Nearly four years previously, the patient was diagnosed with lung cancer. The histopathological evaluation revealed two tumours: an adenocarcinoma and a squamous cell carcinoma – without lymph node metastasis. Two years later, the adenocarcinoma recurred (local recurrence, lymph node spread) and, since then, he was on pembrolizumab immunotherapy. The endoscopic procedure was prompted by complaints of upper abdominal pain and biopsies were taken.
Histology showed an extremely altered gastric mucosa, with architectural distortion by glandular atrophy, degenerative epithelial changes, erosions and an expanded oedematous lamina propria (PANEL A-C). On higher magnification, the lamina propria contained a mixed inflammatory infiltrate, characterized by lymphocytes, plasma cells, eosinophils and neutrophils, focally with abscess formation. We observed withering glands lined by flattened eosinophilic epithelium, occasionally containing apoptotic debris (PANEL D-E); in other areas, little atrophic neuroendocrine nests were found (PANEL F). In summary, there was a severe acute inflammation and signs of acute epithelial injury highly suggestive of a drug-induced gastritis, consistent with injury due to pembrolizumab.
This drug belongs to the group of immune checkpoint inhibitors (ICI) which are widely used in oncology. Specifically, this humanized antibody targets the programmed cell death protein 1 (PD-1) receptor of lymphocytes, thereby preventing it from binding to ligands that deactivate the anti-tumour immune response. ICIs are known to induce different types of immune-mediated injury, namely in skin, bowel, endocrine glands, lungs, and liver. Gastrointestinal adverse events are commonly reported, being the lower gastrointestinal toxicity more frequent than the upper counterpart. Upper gastrointestinal symptoms may be secondary to toxic immune damage of the stomach, duodenum, or small bowel; involvement of these organs may occur within 1 or 2 months after starting the therapy or later during the treatment.
Endoscopically, the most common abnormality reported in stomach was erythema followed by erosions; other findings like granularity, sloughing, exudates, ulcer, atrophy, and rarely, severe hemorrhagic gastritis, have also been reported.

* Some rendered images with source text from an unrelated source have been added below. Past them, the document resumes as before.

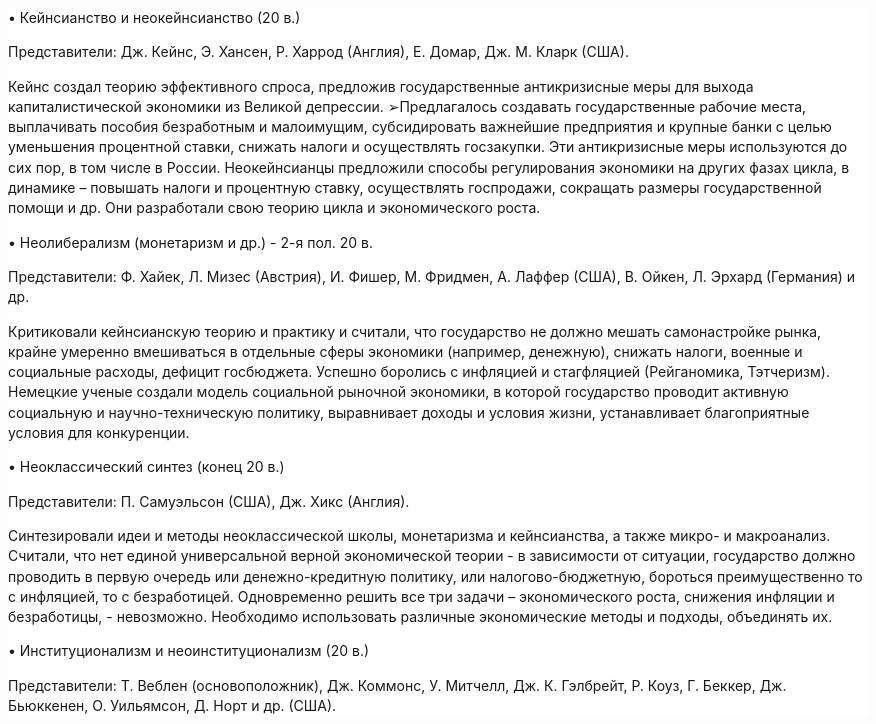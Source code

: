• Кейнсианство и неокейнсианство (20 в.)

Представители: Дж. Кейнс, Э. Хансен, Р. Харрод (Англия), Е. Домар, Дж. М.
Кларк (США).

Кейнс создал теорию эффективного спроса, предложив государственные
антикризисные меры для выхода капиталистической экономики из Великой
депрессии.
➢Предлагалось создавать государственные рабочие места, выплачивать
пособия безработным и малоимущим, субсидировать важнейшие
предприятия и крупные банки с целью уменьшения процентной ставки,
снижать налоги и осуществлять госзакупки. Эти антикризисные меры
используются до сих пор, в том числе в России.
Неокейнсианцы предложили способы регулирования экономики на других
фазах цикла, в динамике – повышать налоги и процентную ставку,
осуществлять госпродажи, сокращать размеры государственной помощи и
др. Они разработали свою теорию цикла и экономического роста.

• Неолиберализм (монетаризм и др.) - 2-я пол. 20 в.

Представители: Ф. Хайек, Л. Мизес (Австрия), И. Фишер, М.
Фридмен, А. Лаффер (США), В. Ойкен, Л. Эрхард (Германия) и др.

Критиковали кейнсианскую теорию и практику и считали, что
государство не должно мешать самонастройке рынка, крайне
умеренно вмешиваться в отдельные сферы экономики
(например, денежную), снижать налоги, военные и социальные
расходы, дефицит госбюджета.
Успешно боролись с инфляцией и стагфляцией (Рейганомика,
Тэтчеризм). Немецкие ученые создали модель социальной
рыночной экономики, в которой государство проводит активную
социальную и научно-техническую политику, выравнивает
доходы и условия жизни, устанавливает благоприятные условия
для конкуренции.

• Неоклассический синтез (конец 20 в.)

Представители: П. Самуэльсон (США), Дж. Хикс (Англия).

Синтезировали идеи и методы неоклассической школы,
монетаризма и кейнсианства, а также микро- и
макроанализ. Считали, что нет единой универсальной
верной экономической теории - в зависимости от ситуации,
государство должно проводить в первую очередь или
денежно-кредитную политику, или налогово-бюджетную,
бороться преимущественно то с инфляцией, то с
безработицей.
Одновременно решить все три задачи – экономического
роста, снижения инфляции и безработицы, - невозможно.
Необходимо использовать различные экономические
методы и подходы, объединять их.

• Институционализм и неоинституционализм (20 в.)

Представители: Т. Веблен (основоположник), Дж. Коммонс, У. Митчелл,
Дж. К. Гэлбрейт, Р. Коуз, Г. Беккер, Дж. Бьюккенен, О. Уильямсон, Д.
Норт и др. (США).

The histopathologic patterns of gastric injury include (i) chronic active gastritis, (ii) lymphocytic gastritis, and (iii) focal enhanced gastritis and periglandular inflammation. The chronic active gastritis pattern, commonly coming along with increased apoptosis and severe reactive changes of the epithelium, is the most common form of ICI-associated injury. The morphology resembles chronic active gastritis in Helicobacter pylori infection; it is characterized by increased lamina propria lymphoplasmacytic infiltrate and increased intraepithelial neutrophils with or without gland abscess, affecting equally the gastric body and antrum. In contrast from concurrent intraepithelial lymphocytosis in chronic active gastritis, lymphocytic gastritis pattern without accompanying active gastritis has been reported. On the other hand, the focal enhanced gastritis pattern in ICI-induced gastric injury is characterized by small collections of lymphocytes and histiocytes around a small group of actively inflamed gastric foveolar/glandular epithelium mimicking gastric involvement by Crohn’s disease. Of note, ICI-induced gastric injury can be seen in up to 40% of gastric biopsies from patients who received ICI therapy.
Regarding the pattern of injury, the differential diagnosis includes infectious causes for gastritis (e.g. Helicobacter pylori), lymphocytic gastritis, inflammatory bowel disease (especially Crohn’s disease) with gastric involvement, and other forms of gastritis due to secondary causes.
Treatment of gastrointestinal symptoms depends on severity of (endoscopic and histological) presentation and consists of discontinuing immunotherapy until symptom resolution and/or initiating corticosteroid therapy.